Le mousse, scandalisé :

— T’es pas honteux ? Un fi d’pêqueux !… Et d’abord, queu genre de voiles qu’on a par chez nous ?… Tu sais point ?… Pisqu’on n’en est encore qu’à la coque : qui qu’ça est qu’l’écubier ?… Qui qu’ça est qu’l’étambot ?… Où qu’tu places les œuvres vives ? Et les œuvres mortes ?… Non ?… Tu n’sais rien ?… Et l’safran, où qu’il est ?… Et l’tableau ?… Et l’étrave ?… Et les lisses ?… Et l’gaillard ?…

La mère hochait la tête, geste de cane. Ludivine, moqueuse :

— Tu nous éluges, avec tes berdi berdâ !… Et d’abord, faut s’coucher !… Tu nous prêcheras tout ça un aut’jour.

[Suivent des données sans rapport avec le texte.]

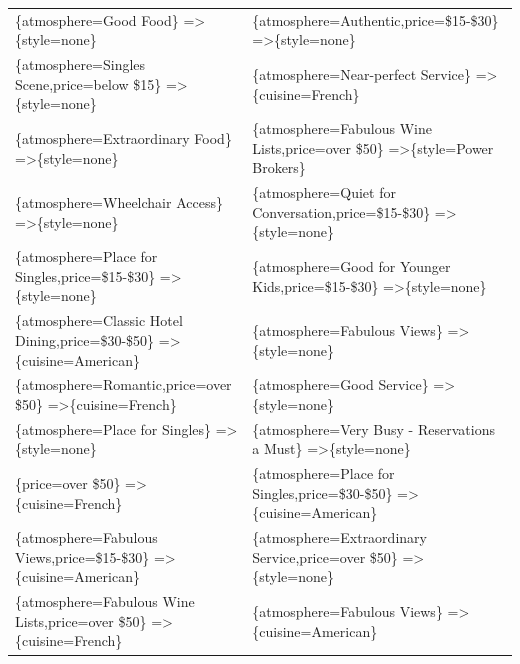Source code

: \documentclass[letterpaper,10pt]{article}
\begin{document}
\begin{appendices}
\begin{table}[h]
\begin{adjustbox}{max width=\textwidth}
\begin{tabular}{ll}
\{atmosphere=Good Food\} =\textgreater \{style=none\} & \{atmosphere=Authentic,price=\$15-\$30\} =\textgreater \{style=none\} \\ 
\{atmosphere=Singles Scene,price=below \$15\} =\textgreater \{style=none\} & \{atmosphere=Near-perfect Service\} =\textgreater \{cuisine=French\} \\ 
\{atmosphere=Extraordinary Food\} =\textgreater \{style=none\} & \{atmosphere=Fabulous Wine Lists,price=over \$50\} =\textgreater \{style=Power Brokers\} \\ 
\{atmosphere=Wheelchair Access\} =\textgreater \{style=none\} & \{atmosphere=Quiet for Conversation,price=\$15-\$30\} =\textgreater \{style=none\} \\ 
\{atmosphere=Place for Singles,price=\$15-\$30\} =\textgreater \{style=none\} & \{atmosphere=Good for Younger Kids,price=\$15-\$30\} =\textgreater \{style=none\} \\ 
\{atmosphere=Classic Hotel Dining,price=\$30-\$50\} =\textgreater \{cuisine=American\} & \{atmosphere=Fabulous Views\} =\textgreater \{style=none\} \\ 
\{atmosphere=Romantic,price=over \$50\} =\textgreater \{cuisine=French\} & \{atmosphere=Good Service\} =\textgreater \{style=none\} \\ 
\{atmosphere=Place for Singles\} =\textgreater \{style=none\} & \{atmosphere=Very Busy - Reservations a Must\} =\textgreater \{style=none\} \\ 
\{price=over \$50\} =\textgreater \{cuisine=French\} & \{atmosphere=Place for Singles,price=\$30-\$50\} =\textgreater \{cuisine=American\} \\ 
\{atmosphere=Fabulous Views,price=\$15-\$30\} =\textgreater \{cuisine=American\} & \{atmosphere=Extraordinary Service,price=over \$50\} =\textgreater \{style=none\} \\ 
\{atmosphere=Fabulous Wine Lists,price=over \$50\} =\textgreater \{cuisine=French\} & \{atmosphere=Fabulous Views\} =\textgreater \{cuisine=American\} \\ 


\end{tabular}
\end{adjustbox}
\end{table}
\end{appendices}
\end{document}
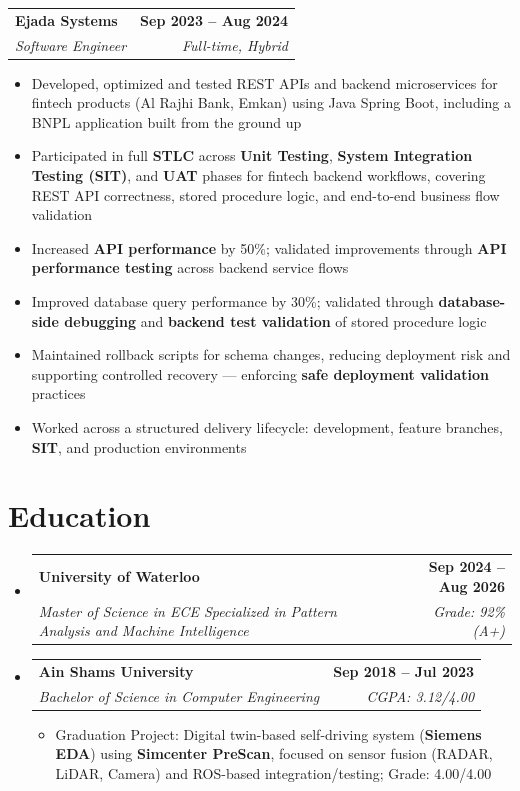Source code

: \documentclass[letterpaper,11pt]{article}
\makeatletter
\newcommand{\resumeItem}[1]{
  \item\small{
    {#1 \vspace{-2pt}}
  }
}
\newcommand{\resumeSubheading}[4]{
  \vspace{-2pt}\item
    \begin{tabular*}{1.0\textwidth}[t]{l@{\extracolsep{\fill}}r}
      \textbf{#1} & \textbf{\small #2} \\
      \textit{\small#3} & \textit{\small #4} \\
    \end{tabular*}\vspace{-7pt}
}
\newcommand{\resumeSubHeadingListStart}{\begin{itemize}[leftmargin=0.0in, label={}]}
\newcommand{\resumeSubHeadingListEnd}{\end{itemize}}
\newcommand{\resumeItemListStart}{\begin{itemize}}
\newcommand{\resumeItemListEnd}{\end{itemize}\vspace{-5pt}}
\makeatother
\begin{document}
\resumeSubheading
  {Ejada Systems}{Sep 2023 -- Aug 2024}
  {Software Engineer}{Full-time, Hybrid}
\resumeItemListStart
    \resumeItem{Developed, optimized and tested REST APIs and backend microservices for fintech products (Al Rajhi Bank, Emkan) using Java Spring Boot, including a BNPL application built from the ground up}
    \resumeItem{Participated in full \textbf{STLC} across \textbf{Unit Testing}, \textbf{System Integration Testing (SIT)}, and \textbf{UAT} phases for fintech backend workflows, covering REST API correctness, stored procedure logic, and end-to-end business flow validation}
    \resumeItem{Increased \textbf{API performance} by 50\%; validated improvements through \textbf{API performance testing} across backend service flows}
    \resumeItem{Improved database query performance by 30\%; validated through \textbf{database-side debugging} and \textbf{backend test validation} of stored procedure logic}
    \resumeItem{Maintained rollback scripts for schema changes, reducing deployment risk and supporting controlled recovery --- enforcing \textbf{safe deployment validation} practices}
    \resumeItem{Worked across a structured delivery lifecycle: development, feature branches, \textbf{SIT}, and production environments}
  \resumeItemListEnd


\section{Education}
  \resumeSubHeadingListStart

    \resumeSubheading
      {University of Waterloo}{Sep 2024 -- Aug 2026}
      {Master of Science in ECE Specialized in Pattern Analysis and Machine Intelligence}{Grade: 92\% (A+)}

\resumeSubheading
  {Ain Shams University}{Sep 2018 -- Jul 2023}
  {Bachelor of Science in Computer Engineering}{CGPA: 3.12/4.00}
  \resumeItemListStart
    \resumeItem{Graduation Project: Digital twin-based self-driving system (\textbf{Siemens EDA}) using \textbf{Simcenter PreScan}, focused on sensor fusion (RADAR, LiDAR, Camera) and ROS-based integration/testing; Grade: 4.00/4.00}
  \resumeItemListEnd

  \resumeSubHeadingListEnd
\end{document}

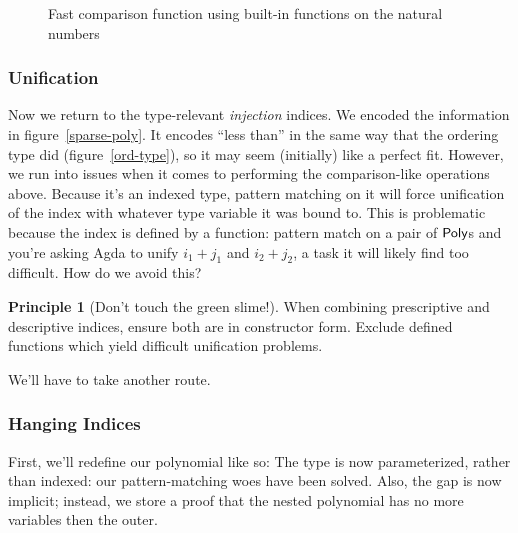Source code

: \documentclass[draft, twocolumn]{article}
\theoremstyle{definition}
\theoremstyle{definition}
\newtheorem{principle}{Principle}[section]
\begin{document}
\begin{figure}
  \centering
  \caption{Fast comparison function using built-in functions on the natural
    numbers}
  \label{fast-cmp}
\end{figure}
\subsubsection{Unification}
Now we return to the type-relevant \emph{injection} indices. We encoded the
information in figure~\ref{sparse-poly}. It encodes ``less than'' in the same
way that the ordering type did (figure~\ref{ord-type}), so it may seem
(initially) like a perfect fit. However, we run into issues when it comes to
performing the comparison-like operations above. Because it's an indexed type,
pattern matching on it will force unification of the index with whatever type
variable it was bound to. This is problematic because the index is defined by a
function: pattern match on a pair of \(\AgdaDatatype{Poly}\)s and you're asking
Agda to unify \(i_1 + j_1\) and \(i_2 + j_2\), a task it will likely find too
difficult. How do we avoid this?
\begin{principle}[Don't touch the green slime!]
  When combining prescriptive and descriptive indices, ensure both are in
  constructor form. Exclude defined functions which yield difficult unification
  problems\cite{mcbride_polynomial_2018}.
\end{principle}
We'll have to take another route.
\subsubsection{Hanging Indices}
First, we'll redefine our polynomial like so:
The type is now parameterized, rather than indexed: our pattern-matching woes
have been solved. Also, the gap is now implicit; instead, we store a proof that
the nested polynomial has no more variables then the outer.
\end{document}
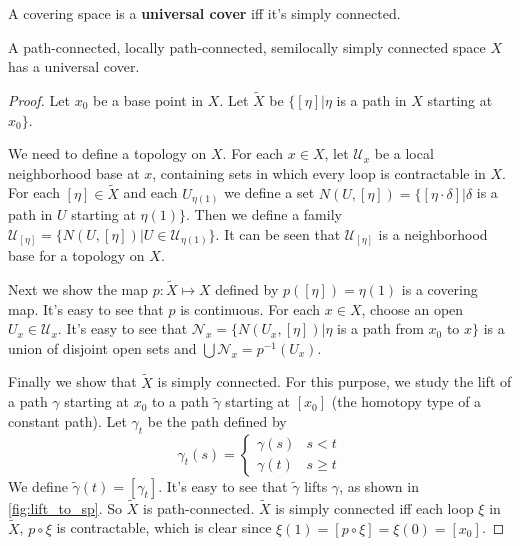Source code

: \documentclass[12pt]{book}
\begin{document}
\begin{definition}
	A covering space is a {\bf universal cover} iff it's simply connected.
\end{definition}

\begin{lemma}
	A path-connected, locally path-connected, semilocally simply connected space $X$ has a universal cover.
\end{lemma}

\begin{proof}
	Let $x_0$ be a base point in $X$. Let $\tilde X$ be $\{[\eta]|\eta$ is a path in $X$ starting at $x_0 \}$. 
	
	We need to define a topology on $X$. For each $x\in X$, let $\mathcal U_x$ be a local neighborhood base at $x$, containing sets in which every loop is contractable in $X$. For each $[\eta]\in \tilde X$ and each $U_{\eta(1)}$ we define a set $N(U,[\eta])=\{[\eta\cdot\delta]|\delta$ is a path in $U$ starting at $\eta(1)\}$. Then we define a family $\mathcal U_{[\eta]}=\{N(U,[\eta])|U\in \mathcal U_{\eta(1)}\}$. It can be seen that $\mathcal U_{[\eta]}$ is a neighborhood base for a topology on $X$.
	
	Next we show the map $p:\tilde X\mapsto X$ defined by $p([\eta])=\eta(1)$ is a covering map. It's easy to see that $p$ is continuous. For each $x\in X$, choose an open $U_x\in\mathcal U_x$. It's easy to see that $\mathcal N_x=\{N(U_x,[\eta])|\eta$ is a path from $x_0$ to $x\}$ is a union of disjoint open sets and $\bigcup \mathcal N_x =p^{-1}(U_x)$.
	
	Finally we show that $\tilde X$ is simply connected. For this purpose, we study the lift of a path $\gamma$ starting at $x_0$ to a path $\tilde \gamma $ starting at $[x_0]$ (the homotopy type of a constant path). Let $\gamma_t$ be the path defined by 
	\begin{equation}
		\gamma_t(s)=\left\{\begin{array} {cc}
		\gamma(s)&s<t\\
		\gamma(t)&s\geq t
		\end{array} \right.
	\end{equation}
	We define $\tilde \gamma(t)=[\gamma_t]$. It's easy to see that $\tilde \gamma$ lifts $\gamma$, as shown in \ref{fig:lift_to_sp}. So $\tilde X$ is path-connected. $\tilde X$ is simply connected iff each loop $\xi$ in $\tilde X$, $p\circ\xi$ is contractable, which is clear since $\xi(1)=[p\circ\xi]=\xi(0)=[x_0]$.
\end{proof}
\end{document}
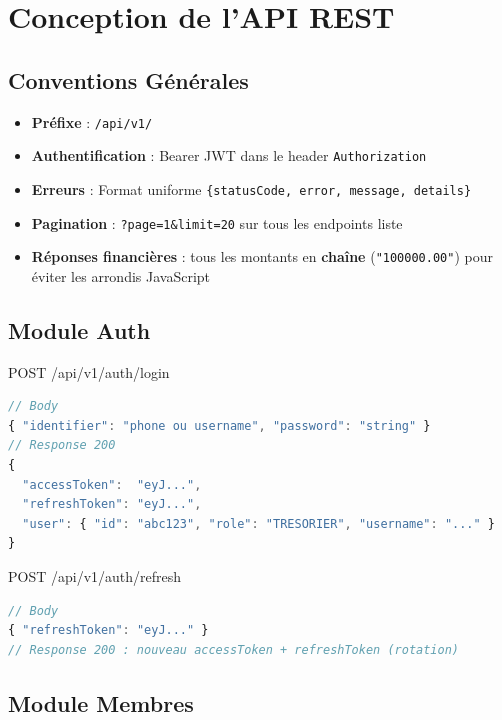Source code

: \documentclass[12pt, a4paper]{report}
\begin{document}
\chapter{Conception de l'API REST}

\section{Conventions Générales}

\begin{itemize}
  \item \textbf{Préfixe} : \texttt{/api/v1/}
  \item \textbf{Authentification} : Bearer JWT dans le header \texttt{Authorization}
  \item \textbf{Erreurs} : Format uniforme \texttt{\{statusCode, error, message, details\}}
  \item \textbf{Pagination} : \texttt{?page=1\&limit=20} sur tous les endpoints liste
  \item \textbf{Réponses financières} : tous les montants en \textbf{chaîne} (\texttt{"100000.00"}) pour éviter
        les arrondis JavaScript
\end{itemize}

\section{Module Auth}

\begin{apiBox}{POST /api/v1/auth/login}
\begin{lstlisting}[language=TypeScript, numbers=none]
// Body
{ "identifier": "phone ou username", "password": "string" }
// Response 200
{
  "accessToken":  "eyJ...",
  "refreshToken": "eyJ...",
  "user": { "id": "abc123", "role": "TRESORIER", "username": "..." }
}
\end{lstlisting}
\end{apiBox}

\begin{apiBox}{POST /api/v1/auth/refresh}
\begin{lstlisting}[language=TypeScript, numbers=none]
// Body
{ "refreshToken": "eyJ..." }
// Response 200 : nouveau accessToken + refreshToken (rotation)
\end{lstlisting}
\end{apiBox}

\section{Module Membres}
\end{document}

Les deux gamins, désolés de l’interruption, pleurèrent. Ils ne consentirent à gagner leur lit qu’après des gifles. Le bateau commencé resta sur le buffet, à côté de la bouteille magique. Il fallait attendre d’autres instants de loisir.


✽ ✽

Après avoir travaillé son crevettier qui commençait à prendre forme, un soir, au moment du coucher :

— J’ai pensé eune chose… dit Delphin. On n’devrait pas laisser finir le mois sans aller boire le lait de mai. Y a pas d’marée demain avant la soirante, si y on allait tous les quatre ? Par exemple, faudra s’lever de bonne heure !

Ludivine allait dire non. Mais sa mère ayant bougonné que c’étaient des idées envolées, la petite, par esprit de contradiction, décida que rien ne la tentait plus que cette partie.

Le lendemain, le jour n’est pas encore levé que les quatre sortent de la maison.